The digital revolution is giving rise to new forms of work and employment. For those who design and operate tertiary property, this means rethinking space.

“Tomorrow people will work anywhere but the office”. This statement is perhaps less surprising than it may seem. Current projections of future working patterns challenge the notion that the office is the only place where tertiary activities can be carried out.

In an age where the digital boom has made it possible for everyone to be connected any time and any place, “distributed working”, in other words working across different locations (at home, in cafés, on the train, in co-working spaces or public gardens, etc.) and in segmented timeframes, is no longer limited to intellectual and creative professions alone.

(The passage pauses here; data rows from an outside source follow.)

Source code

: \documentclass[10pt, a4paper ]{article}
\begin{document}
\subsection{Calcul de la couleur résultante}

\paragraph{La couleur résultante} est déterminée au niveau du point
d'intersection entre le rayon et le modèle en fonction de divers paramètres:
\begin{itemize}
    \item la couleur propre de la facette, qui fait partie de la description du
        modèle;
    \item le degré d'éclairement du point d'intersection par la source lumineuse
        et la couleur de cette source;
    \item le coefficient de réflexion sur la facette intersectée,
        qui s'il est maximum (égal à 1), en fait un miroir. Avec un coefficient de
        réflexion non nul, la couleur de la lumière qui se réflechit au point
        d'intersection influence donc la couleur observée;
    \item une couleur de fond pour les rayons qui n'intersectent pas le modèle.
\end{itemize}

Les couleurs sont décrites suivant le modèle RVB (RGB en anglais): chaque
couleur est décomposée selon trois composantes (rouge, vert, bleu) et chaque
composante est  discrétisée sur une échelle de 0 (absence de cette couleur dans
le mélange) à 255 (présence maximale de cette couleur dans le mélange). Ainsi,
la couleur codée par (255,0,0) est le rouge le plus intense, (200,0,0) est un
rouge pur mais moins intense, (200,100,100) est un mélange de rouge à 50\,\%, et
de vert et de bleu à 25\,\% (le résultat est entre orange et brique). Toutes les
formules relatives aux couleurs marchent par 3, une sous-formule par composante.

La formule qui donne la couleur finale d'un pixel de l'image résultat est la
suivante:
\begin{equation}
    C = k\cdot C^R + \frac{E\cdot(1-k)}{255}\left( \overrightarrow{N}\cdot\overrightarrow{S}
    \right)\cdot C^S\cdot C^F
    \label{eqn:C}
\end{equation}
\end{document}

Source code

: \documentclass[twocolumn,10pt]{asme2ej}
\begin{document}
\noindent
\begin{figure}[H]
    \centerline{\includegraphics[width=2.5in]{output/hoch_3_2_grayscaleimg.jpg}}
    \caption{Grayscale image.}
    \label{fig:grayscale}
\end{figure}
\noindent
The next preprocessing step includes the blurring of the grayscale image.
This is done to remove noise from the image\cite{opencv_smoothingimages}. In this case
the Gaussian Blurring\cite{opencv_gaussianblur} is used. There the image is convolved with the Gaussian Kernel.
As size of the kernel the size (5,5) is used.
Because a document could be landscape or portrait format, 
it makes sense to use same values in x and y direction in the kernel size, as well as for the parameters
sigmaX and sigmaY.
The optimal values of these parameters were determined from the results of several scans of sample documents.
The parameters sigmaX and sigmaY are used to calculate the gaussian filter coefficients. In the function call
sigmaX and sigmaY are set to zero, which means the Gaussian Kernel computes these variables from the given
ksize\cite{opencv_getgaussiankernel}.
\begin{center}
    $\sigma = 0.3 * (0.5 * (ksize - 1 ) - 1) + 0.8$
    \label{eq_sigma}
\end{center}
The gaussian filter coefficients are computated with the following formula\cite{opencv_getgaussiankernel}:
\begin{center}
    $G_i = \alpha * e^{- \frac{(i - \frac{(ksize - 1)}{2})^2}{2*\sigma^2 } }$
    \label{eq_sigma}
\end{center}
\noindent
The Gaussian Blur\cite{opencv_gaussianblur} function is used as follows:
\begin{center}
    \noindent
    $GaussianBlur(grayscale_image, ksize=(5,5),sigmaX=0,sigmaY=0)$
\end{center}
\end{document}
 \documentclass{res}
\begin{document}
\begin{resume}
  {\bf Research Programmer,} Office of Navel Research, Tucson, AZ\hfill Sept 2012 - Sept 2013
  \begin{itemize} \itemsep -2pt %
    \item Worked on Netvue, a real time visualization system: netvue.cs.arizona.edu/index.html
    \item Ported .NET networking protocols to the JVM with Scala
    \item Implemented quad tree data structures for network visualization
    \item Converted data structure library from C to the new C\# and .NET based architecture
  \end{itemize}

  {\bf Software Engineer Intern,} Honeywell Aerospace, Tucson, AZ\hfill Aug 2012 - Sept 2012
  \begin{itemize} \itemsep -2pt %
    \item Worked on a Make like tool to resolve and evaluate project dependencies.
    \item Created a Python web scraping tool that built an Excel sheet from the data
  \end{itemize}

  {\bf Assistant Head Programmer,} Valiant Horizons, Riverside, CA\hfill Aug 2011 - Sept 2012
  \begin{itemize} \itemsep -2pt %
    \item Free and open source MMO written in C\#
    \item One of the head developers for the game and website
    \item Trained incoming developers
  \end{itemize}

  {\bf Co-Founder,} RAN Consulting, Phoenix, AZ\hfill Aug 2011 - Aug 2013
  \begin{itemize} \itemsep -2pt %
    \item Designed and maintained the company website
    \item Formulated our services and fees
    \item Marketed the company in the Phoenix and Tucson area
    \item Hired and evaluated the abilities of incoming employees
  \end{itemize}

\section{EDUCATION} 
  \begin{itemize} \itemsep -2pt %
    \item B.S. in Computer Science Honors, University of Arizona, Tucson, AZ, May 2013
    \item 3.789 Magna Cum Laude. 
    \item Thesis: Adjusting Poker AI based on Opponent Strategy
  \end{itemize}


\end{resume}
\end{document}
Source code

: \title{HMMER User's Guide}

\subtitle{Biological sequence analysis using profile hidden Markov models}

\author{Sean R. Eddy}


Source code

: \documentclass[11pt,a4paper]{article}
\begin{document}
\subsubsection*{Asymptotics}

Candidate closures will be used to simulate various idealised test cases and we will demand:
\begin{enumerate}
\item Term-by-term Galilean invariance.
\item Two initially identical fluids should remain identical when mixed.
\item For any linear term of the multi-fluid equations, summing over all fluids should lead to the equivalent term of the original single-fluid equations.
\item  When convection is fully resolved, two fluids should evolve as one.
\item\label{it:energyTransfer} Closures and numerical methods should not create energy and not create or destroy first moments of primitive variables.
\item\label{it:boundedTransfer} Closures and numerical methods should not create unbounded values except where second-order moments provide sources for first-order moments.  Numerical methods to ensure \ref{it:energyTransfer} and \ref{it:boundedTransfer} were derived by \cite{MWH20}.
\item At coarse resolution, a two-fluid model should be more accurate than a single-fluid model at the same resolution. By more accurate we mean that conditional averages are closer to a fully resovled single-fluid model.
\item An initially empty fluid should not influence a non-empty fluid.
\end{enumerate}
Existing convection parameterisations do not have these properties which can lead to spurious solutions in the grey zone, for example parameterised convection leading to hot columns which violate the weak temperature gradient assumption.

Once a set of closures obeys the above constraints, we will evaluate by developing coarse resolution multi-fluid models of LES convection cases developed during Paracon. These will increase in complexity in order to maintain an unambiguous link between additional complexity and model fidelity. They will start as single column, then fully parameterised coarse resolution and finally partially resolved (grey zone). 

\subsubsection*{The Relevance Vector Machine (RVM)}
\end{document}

The business itself becomes an ideal hub for multiple activities. “So far, work spaces have been designed around two central and static components: the office and the meeting room. The system now needs to be rebuilt around the concept of tasks and encounters, with a particular focus on modularity,” explains David Ernest, Innovation and Energy Director at VINCI Facilities.

Anything that encourages an exchange of ideas or collective intelligence is being explored.

Brainstorming rooms, break-out areas, project spaces, videoconferencing rooms, rapid prototyping workshops, active-learning style training rooms, and chill-out areas in which to relax: anything that encourages an exchange of ideas or collective intelligence and that promotes the emergence of chance projects – so-called serendipity – is being explored by designers and managers of tertiary buildings.

“Offices are constantly evolving to adapt to new practices. Space will inevitably be freed up. Companies, for which rent is the second largest cost after payroll, will have to use this resource one way or another, for example by opening it up to external users, whether they are professionals or not,” believes David Ernest.

New forms of employment

The emergence of new forms of employment could accelerate the trend. Indeed, the practice of “distributed working” is now starting to go hand in hand with that of “distributed employment”, which refers to self-employed workers, interim managers, employee-entrepreneurs, open contributors, “slashers” (people who have multiple roles or who work for multiple companies), and so on.

Beyond individual situations and motivations, these new forms of employment are all moving in the same direction: towards a hybridisation of activities, types of status and contracts. And the tertiary property sector will have to do something about it very quickly.